The trick is to identify and harness them. The worst way to kill a brand is to undersell it. Identify the strengths you bring to the workplace that extends beyond your role. If you’re holistic enough, you may even find things like having a rowdy personality or a disregard for authority can be harnessed in constructive ways. What were once your flaws may turn out to be valuable strengths in any role or workplace.
Specify How Your “Brand” Offers More Value
Like any other brand, differentiation is the mantra for survival for yours as well. Among a sea of workers, what do you offer that immediately separates you from the rest? Be honest with yourself about skills and strengths you already possess.
Are you good-looking? Do you have a charismatic personality? Are you a people person? Do you have a unique approach to bringing value to your role? Each of these (or all of them) can be used as valid differentiators. But they’ll still need some refinement and work. Otherwise, instead of broadcasting value, you’ll only broadcast cockiness.
Divest Yourself from Conventional Hierarchies
Remember how you never liked rigid authority or hierarchies in school or elsewhere? A decade ago, mentioning this in a corporate job interview would be a surefire way to scare the recruiter away. Conventional corporations typically have very rigid hierarchies. The way conventional workplaces operate, there needs to be a clear chain of command to ensure teams operate in tandem. But this may not always be efficient.
Your role in the hierarchy isn’t always a privilege. It can also be a limiter. But if you choose to divest yourself of the prestige of a role, and instead develop an end-goal focus, you’re not an undesirable member of the workforce. You’re like a multi-role combat jet that anyone would want on their side. And be sure everyone knows that.
Understand The Best Way to Pitch Yourself
Sales pitches are usually a delicate matter. Heavy-handed pitches do more to turn off potential prospects than to convert them. On the other hand, many people don’t give much attention to low-key pitches either.
If you’ve ever worked in sales, you know there’s always that one person who keeps going off-script yet keeps raking in the highest revenue every quarter. The reason is usually that this person has found a better way to pitch the product or service than the script.
The same principle applies to you. Being competent in your role is just the first step. Don’t expect to get noticed on that alone. Businesses these days will help workers fill skill gaps, enrich skillsets, and develop related skills. But they do not stand for incompetent workers. Competence is only the bedrock on which you build your brand. That should always be a given.
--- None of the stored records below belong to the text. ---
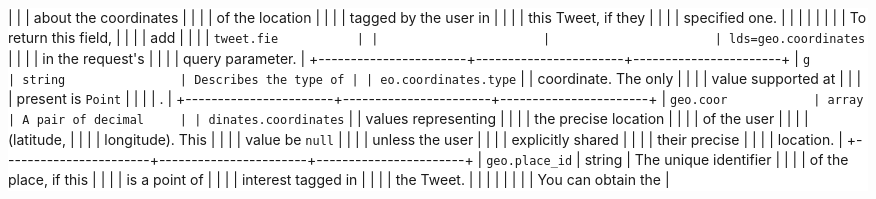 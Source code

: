 |                       |                       | about the coordinates |
|                       |                       | of the location       |
|                       |                       | tagged by the user in |
|                       |                       | this Tweet, if they   |
|                       |                       | specified one.        |
|                       |                       |                       |
|                       |                       | To return this field, |
|                       |                       | add                   |
|                       |                       | ` tweet.fie           |
|                       |                       | lds=geo.coordinates ` |
|                       |                       | in the request\'s     |
|                       |                       | query parameter.      |
+-----------------------+-----------------------+-----------------------+
| ` g                   | string                | Describes the type of |
| eo.coordinates.type ` |                       | coordinate. The only  |
|                       |                       | value supported at    |
|                       |                       | present is ` Point `  |
|                       |                       | .                     |
+-----------------------+-----------------------+-----------------------+
| ` geo.coor            | array                 | A pair of decimal     |
| dinates.coordinates ` |                       | values representing   |
|                       |                       | the precise location  |
|                       |                       | of the user           |
|                       |                       | (latitude,            |
|                       |                       | longitude). This      |
|                       |                       | value be ` null `     |
|                       |                       | unless the user       |
|                       |                       | explicitly shared     |
|                       |                       | their precise         |
|                       |                       | location.             |
+-----------------------+-----------------------+-----------------------+
| ` geo.place_id `      | string                | The unique identifier |
|                       |                       | of the place, if this |
|                       |                       | is a point of         |
|                       |                       | interest tagged in    |
|                       |                       | the Tweet.            |
|                       |                       |                       |
|                       |                       | You can obtain the    |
Designations are how a lot of people determine what they want. Assistant Vice President of Acquisitions has a nicer ring to it than an Acquisitions Executive, right? Wrong. People confuse power with how high you stand in the hierarchy. The power they perceive is just the designation, not the person that holds it.
Of course, if a manager has to pull rank to get work done, they don’t have any influence at all. Just an empty title. By comparison, consider an employee several rungs down the ladder. If that worker (you) contributes more to the end goal, that’s the power you should be pitching, not your designation or role.